PRIMM, Nevada (AP) — A windy stretch of the Mojave Desert once roamed by tortoises and coyotes has been transformed by hundreds of thousands of mirrors into the largest solar power plant of its type in the world, a milestone for a growing industry that is testing the balance between wilderness conservation and the pursuit of green energy across the American West.
The Ivanpah Solar Electric Generating System, sprawling across roughly 5 square miles (13 sq. kilometers) of federal land near the California-Nevada border, formally opened Thursday after years of regulatory and legal tangles ranging from relocating protected tortoises to assessing the impact on Mojave milkweed and other plants.
"The Ivanpah project is a shining example of how America is becoming a world leader in solar energy," U.S. Energy Secretary Ernest Moniz said in a statement after attending a dedication ceremony at the site. "This project shows that building a clean-energy economy creates jobs, curbs greenhouse gas emissions and fosters American innovation."
The $2.2 billion complex of three generating units, owned by NRG Energy Inc., Google Inc. and BrightSource Energy, can produce nearly 400 megawatts — enough power for 140,000 homes. It began making electricity last year.
Larger projects are on the way, but for now, Ivanpah is being described as a marker for the United States' emerging solar industry. While solar power accounts for less than 1 percent of the nation's power output, thousands of projects from large, utility-scale plants to small production sites are under construction or being planned, particularly across the sun-drenched Southwest.
The opening of Ivanpah is "a dawn of a new era in power generation in the United States," said Rhone Resch, president of the Solar Energy Industries Association, a trade group.
The plant's dedication comes as government continues to push for development of greener, cleaner power.
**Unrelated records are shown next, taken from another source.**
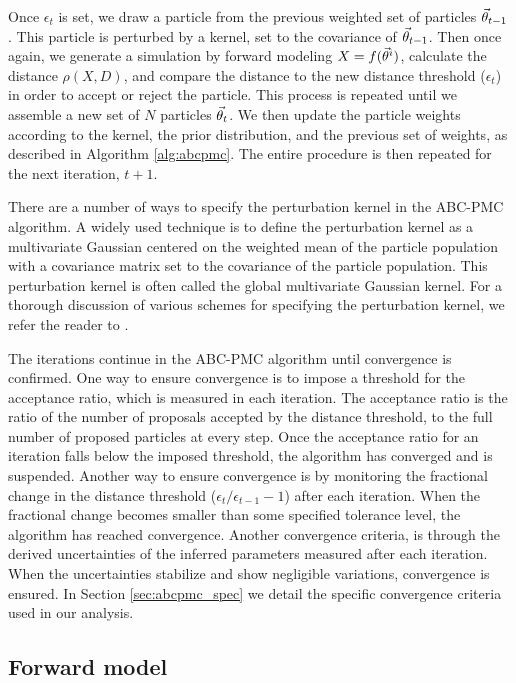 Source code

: Once $\epsilon_t$ is set, we draw a particle from the previous 
weighted set of particles ${\vec{\theta}}_{t-1}$. 
This particle is perturbed by a kernel, set to the covariance of ${\vec{\theta}}_{t-1}$.
Then once again, we generate a simulation by forward modeling $X = f(\vec{\theta}^i)$, 
calculate the distance $\rho(X, D)$, and compare the distance to the new distance 
threshold ($\epsilon_t$) in order to accept or reject the particle. This process is 
repeated until we assemble a new set of $N$ particles ${\vec{\theta}}_t$. We then update the 
particle weights according to the kernel, the prior distribution, and the 
previous set of weights, as described in Algorithm \ref{alg:abcpmc}. The 
entire procedure is then repeated for the next iteration, $t+1$.

There are a number of ways to specify the perturbation kernel in the ABC-PMC algorithm. 
A widely used technique is to define the perturbation kernel as a multivariate Gaussian 
centered on the weighted mean of the particle population with a covariance matrix set to 
the covariance of the particle population. This perturbation kernel is often called the 
global multivariate Gaussian kernel. For a thorough discussion of various schemes for 
specifying the perturbation kernel, we refer the reader to \citealt{optimalkernel}. 

The iterations continue in the ABC-PMC algorithm until convergence is confirmed. 
One way to ensure convergence is to impose a threshold for the acceptance ratio, 
which is measured in each iteration. The acceptance ratio is the ratio of the number 
of proposals accepted by the distance threshold, to the full number 
of proposed particles at every step. Once the acceptance ratio for 
an iteration falls below the imposed threshold, the algorithm has converged and is
suspended. Another way to ensure convergence is by monitoring the fractional change in 
the distance threshold ($\epsilon_t/\epsilon_{t-1} - 1$)
after each iteration. When the fractional change becomes smaller than some 
specified tolerance level, the algorithm has reached convergence. Another 
convergence criteria, is through the derived uncertainties of the inferred
parameters measured after each iteration. When the uncertainties stabilize 
and show negligible variations, convergence is ensured. In Section \ref{sec:abcpmc_spec} 
we detail the specific convergence criteria used in our analysis. 

\subsection{Forward model}\label{sec:forwardmodel}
President Barack Obama has mounted a second-term drive to combat climate change, proposing first-ever limits on carbon pollution from new and existing power plants. His plan aims to help move the U.S. from a coal-dependent past into a future fired by wind and solar power, nuclear energy and natural gas.
According to U.S. Energy Information Administration data, the cost of building and operating a new solar thermal power plant over its lifetime is greater than generating natural gas, coal or nuclear power. It costs a conventional coal plant $100, on average, to produce a megawatt-hour of power, but that figure is $261 for solar thermal power, according to 2011 estimates. The figures do not account for incentives such as state or federal tax credits that can affect the cost.
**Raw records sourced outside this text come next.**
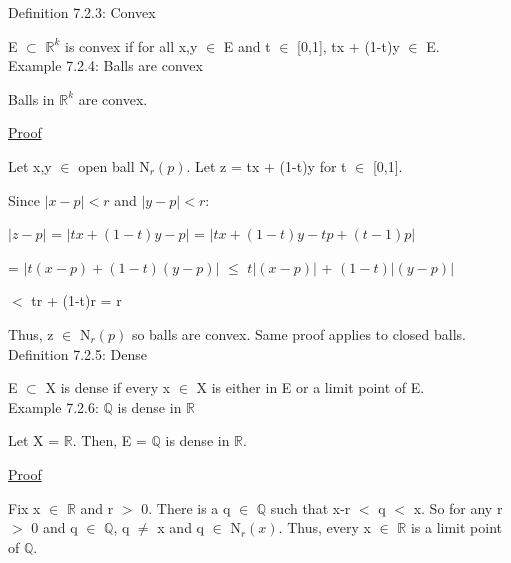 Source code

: { \color{blue} Definition 7.2.3: Convex } 

	\begin{adjustbox}{minipage=14cm, right, vspace=0.1cm 0cm}
		E $\subset$ $\mathbb{R}^k$ is {\color{lblue} convex} if for all
		x,y $\in$ E and t $\in$ [0,1], tx + (1-t)y $\in$ E. \\
	\end{adjustbox}

{ \color{purple} Example 7.2.4: Balls are convex }

	\begin{adjustbox}{minipage=14cm, right, vspace=0.1cm 0cm}
		Balls in $\mathbb{R}^k$ are convex.
	\end{adjustbox}

{ \color{magenta} \underline{Proof} }

	Let x,y $\in$ open ball N$_r(p)$. Let z = tx + (1-t)y for t $\in$ [0,1].
	
	Since $|x - p| < r$ and $|y - p| < r$:

	\hspace{1cm} $|z - p|$ = $|tx + (1-t)y - p|$ = $|tx + (1-t)y - tp + (t-1)p|$

	\hspace{2.3cm} = $|t(x-p) + (1-t)(y-p)|$ $\leq$ $t|(x-p)|$ + $(1-t)|(y-p)|$

	\hspace{2.3cm} $<$ tr + (1-t)r = r

	Thus, z $\in$ N$_r(p)$ so balls are convex. Same proof applies to closed balls. \\

{ \color{blue} Definition 7.2.5: Dense } 

	\begin{adjustbox}{minipage=14cm, right, vspace=0.1cm 0cm}
		E $\subset$ X is dense if every x $\in$ X is either in E or
		a limit point of E. \\
	\end{adjustbox}

{ \color{purple} Example 7.2.6: $\mathbb{Q}$ is dense in $\mathbb{R}$ } 

	\qquad Let X = $\mathbb{R}$.
	Then, E = $\mathbb{Q}$ is dense in $\mathbb{R}$.

{ \color{magenta} \underline{Proof} } 

	Fix x $\in$ $\mathbb{R}$ and r $>$ 0.
	There is a q $\in$ $\mathbb{Q}$ such that x-r $<$ q $<$ x.
	So for any r $>$ 0 and q $\in$ $\mathbb{Q}$, q $\neq$ x and
	q $\in$ N$_r(x)$.
	Thus, every x $\in$ $\mathbb{R}$ is a limit point of $\mathbb{Q}$.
Ken Johnson, a spokesman for the solar association, said in a statement that solar systems have seen "dramatic price declines" in the last few years.
That's good for utilities in California, which must obtain a third of their electricity from solar and other renewable sources by 2020.
The Ivanpah site, about 45 miles (75 kilometers) southwest of Las Vegas, has virtually unbroken sunshine most of the year and is near transmission lines that carry power to consumers.